# Centaur prop



## beelce (Jul 21, 2007)

Here are two new props that I put together while we where on vacation in Florida. The wife brought books to read on the beach and I brought a prop box
















No name for this little Centaur..... just 2 - 36" poseable skellies









Here he is with his new friend "Lefty"









He got his name "Lefty" because he is made from the "leftover" parts from the Centaur


----------



## Terrormaster (Sep 27, 2007)

Neato - I recognize most of the parts there except the tail, what parts is it made from?

-TM


----------



## dave the dead (Jan 31, 2007)

Excellent!

lefty made me smile.


----------



## beelce (Jul 21, 2007)

TM...I made the tail with epoxy putty formed around copper wire. I still want to repaint these guys...you can see that the tail is whiter than the other bones

AAhhh...It's good to make Dave smile


----------



## HalloweenZombie (Jul 22, 2007)

Very original. What kind of skeletons are they? They don't look like buckies or bluckies.


----------



## Lilly (Jun 13, 2006)

Very Good B.
they remind me of something ...
could be big brothers hey.
I love "lefty"
great Job
I wonder what kind of looks you got LOL


----------



## Lilly (Jun 13, 2006)

hows this for a name 
Tokaj (prounounced toe-cage short "a" sound like in taj mahal)

cuz of the 2 rib cages LOL


----------



## Aelwyn (Jul 7, 2008)

That's AWESOME! Lefty is SOOOO cute!


----------



## beelce (Jul 21, 2007)

Yes Lilly I like the name Tokaj....Also had a suggestion for "Twofer" or "2fer" as in two for one.


----------



## beelce (Jul 21, 2007)

Here you go HZ

http://www.orientaltrading.com/ui/b...RI=processProductsCatalog&sd=Posable+Skeleton

This is their sale price...about as cheap as they get.


----------



## Bloodhound (Oct 16, 2007)

Those guys are really cool!


----------



## Lady Nyxie (Aug 30, 2006)

Very unique. Great imagination.


----------



## Ghostess (Aug 21, 2005)

Nice work!


----------



## Bone Dancer (Oct 7, 2005)

Looking good. 
Wow, you take a prop box to the beach, now thats a haunter.


----------



## Terrormaster (Sep 27, 2007)

Beelce, hope you guys drove. Airlines are gonna charge extra to fly him and Lefty back. Heck, they might charge him full fair 

-TM


----------



## beelce (Jul 21, 2007)

Yep we drove....But Lilly was right ...I did get a few quick looks as I worked on 2fer near the condo pool.


----------



## jdubbya (Nov 6, 2005)

That is really a creative piece of work! I love those skels, and use 6-7 of them each year in my display. How did you mount the torsos together?


----------



## Ghoul Friday (Oct 6, 2007)

Fun


----------



## Silent Requiem (Feb 17, 2008)

awww!adorable! i've got a few of these, i love them! they are easy to pose realistically and can stand on their own
pricier than bluckies though.


----------



## Spid3r3lla (Jul 3, 2008)

A true haunter, take your props on vacation, gotta love that! Nice work!


----------



## RAWR (Apr 4, 2008)

those are definitily some cool skeletons.


----------



## beelce (Jul 21, 2007)

Hey Jdubbya...I ended up using cable ties to join the skellies...worked out well as I just snipped the ties when I was ready to pack them up, when I got home I just zipped them back together.


----------



## jdubbya (Nov 6, 2005)

beelce said:


> Hey Jdubbya...I ended up using cable ties to join the skellies...worked out well as I just snipped the ties when I was ready to pack them up, when I got home I just zipped them back together.

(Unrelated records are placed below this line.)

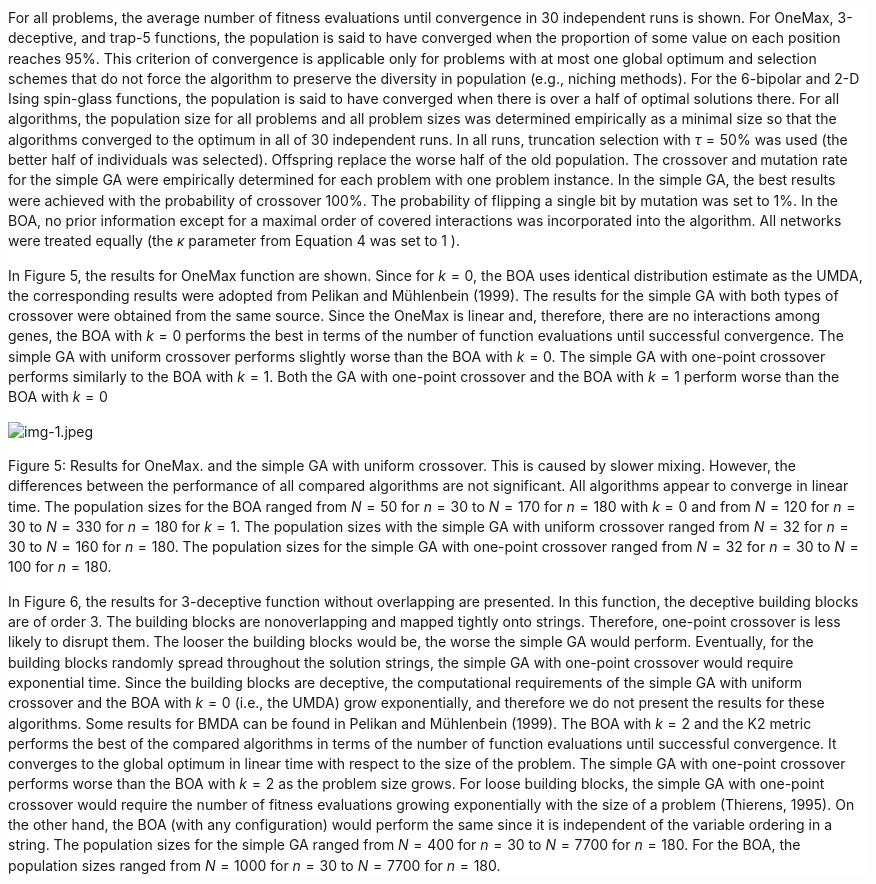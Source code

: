 For all problems, the average number of fitness evaluations until convergence in 30 independent runs is shown. For OneMax, 3-deceptive, and trap-5 functions, the population is said to have converged when the proportion of some value on each position reaches $95 \%$. This criterion of convergence is applicable only for problems with at most one global optimum and selection schemes that do not force the algorithm to preserve the diversity in population (e.g., niching methods). For the 6-bipolar and 2-D Ising spin-glass functions, the population is said to have converged when there is over a half of optimal solutions there. For all algorithms, the population size for all problems and all problem sizes was determined empirically as a minimal size so that the algorithms converged to the optimum in all of 30 independent runs. In all runs, truncation selection with $\tau=50 \%$ was used (the better half of individuals was selected). Offspring replace the worse half of the old population. The crossover and mutation rate for the simple GA were empirically determined for each problem with one problem instance. In the simple GA, the best results were achieved with the probability of crossover $100 \%$. The probability of flipping a single bit by mutation was set to $1 \%$. In the BOA, no prior information except for a maximal order of covered interactions was incorporated into the algorithm. All networks were treated equally (the $\kappa$ parameter from Equation 4 was set to 1 ).

In Figure 5, the results for OneMax function are shown. Since for $k=0$, the BOA uses identical distribution estimate as the UMDA, the corresponding results were adopted from Pelikan and Mühlenbein (1999). The results for the simple GA with both types of crossover were obtained from the same source. Since the OneMax is linear and, therefore, there are no interactions among genes, the BOA with $k=0$ performs the best in terms of the number of function evaluations until successful convergence. The simple GA with uniform crossover performs slightly worse than the BOA with $k=0$. The simple GA with one-point crossover performs similarly to the BOA with $k=1$. Both the GA with one-point crossover and the BOA with $k=1$ perform worse than the BOA with $k=0$

![img-1.jpeg](img-1.jpeg)

Figure 5: Results for OneMax.
and the simple GA with uniform crossover. This is caused by slower mixing. However, the differences between the performance of all compared algorithms are not significant. All algorithms appear to converge in linear time. The population sizes for the BOA ranged from $N=50$ for $n=30$ to $N=170$ for $n=180$ with $k=0$ and from $N=120$ for $n=30$ to $N=330$ for $n=180$ for $k=1$. The population sizes with the simple GA with uniform crossover ranged from $N=32$ for $n=30$ to $N=160$ for $n=180$. The population sizes for the simple GA with one-point crossover ranged from $N=32$ for $n=30$ to $N=100$ for $n=180$.

In Figure 6, the results for 3-deceptive function without overlapping are presented. In this function, the deceptive building blocks are of order 3. The building blocks are nonoverlapping and mapped tightly onto strings. Therefore, one-point crossover is less likely to disrupt them. The looser the building blocks would be, the worse the simple GA would perform. Eventually, for the building blocks randomly spread throughout the solution strings, the simple GA with one-point crossover would require exponential time. Since the building blocks are deceptive, the computational requirements of the simple GA with uniform crossover and the BOA with $k=0$ (i.e., the UMDA) grow exponentially, and therefore we do not present the results for these algorithms. Some results for BMDA can be found in Pelikan and Mühlenbein (1999). The BOA with $k=2$ and the K2 metric performs the best of the compared algorithms in terms of the number of function evaluations until successful convergence. It converges to the global optimum in linear time with respect to the size of the problem. The simple GA with one-point crossover performs worse than the BOA with $k=2$ as the problem size grows. For loose building blocks, the simple GA with one-point crossover would require the number of fitness evaluations growing exponentially with the size of a problem (Thierens, 1995). On the other hand, the BOA (with any configuration) would perform the same since it is independent of the variable ordering in a string. The population sizes for the simple GA ranged from $N=400$ for $n=30$ to $N=7700$ for $n=180$. For the BOA, the population sizes ranged from $N=1000$ for $n=30$ to $N=7700$ for $n=180$.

Cool! I may have to try this. Thanks!


----------



## Revenant (Mar 17, 2007)

Lefty would make an awesome animated character. I'd love to see the little guy walk! It'd be a hoot.

And the centaur is a tres cool idea.


----------



## The_Caretaker (Mar 6, 2007)

Looks good, how flexible are the skellys, if you could flatten the rib cage of the one for the body and turn it over it would look more convincing


----------



## Daphne (Oct 18, 2006)

Am I the only one who wanted to see a picture of these guys relaxing on beach towels with sunglasses on enjoying their vacation?

I would have loved to have seen the looks you got doing this ha, ha!

They look terrific.


----------



## jdubbya (Nov 6, 2005)

Daphne said:


> Am I the only one who wanted to see a picture of these guys relaxing on beach towels with sunglasses on enjoying their vacation?
> 
> I would have loved to have seen the looks you got doing this ha, ha!
> 
> They look terrific.











I need to get sunglasses for them next year!


----------



## jdubbya (Nov 6, 2005)

Revenant said:


> Lefty would make an awesome animated character. I'd love to see the little guy walk! It'd be a hoot.
> 
> And the centaur is a tres cool idea.


I can see a small "army" of the centaurs, wearing little roman helmets and wielding swords and shields in some skeletal battle scene.:xbones:


----------



## cerinad (Jun 23, 2008)

awww, How cute!! I love them!! Good job!!!


----------



## beelce (Jul 21, 2007)

Rev- I like the idea of an animated Lefty...He can stand upright on his own two feet (really he only has hands), but I'll leave it up to the mechanical engineers to make him move. 

Hey Caretaker...these little skellies are made of hard molded plastic. They pose easily because the joints all move in a fairly human manner. The bones will brake if you force them. Your right about looking more convincing with some adjustments...however, on this first one I was just taking the quick route to get "the look"....kinda like a 3D sketch to get the idea out of my head. Now that I have had time to play with it, the second one will be more anatomically correct...if that is possible with a centaur.


----------



## The_Caretaker (Mar 6, 2007)

Beelce understand I was just wondering if using a heat gun would soften them enough to bend. Also I think to make them more "atomically" correct if you remove the front pelvis and attach the legs to where the arms came off and the base of the spine to the neck


----------



## beelce (Jul 21, 2007)

Heat gun will soften plastic


----------



## The_Caretaker (Mar 6, 2007)

You just have to be careful


----------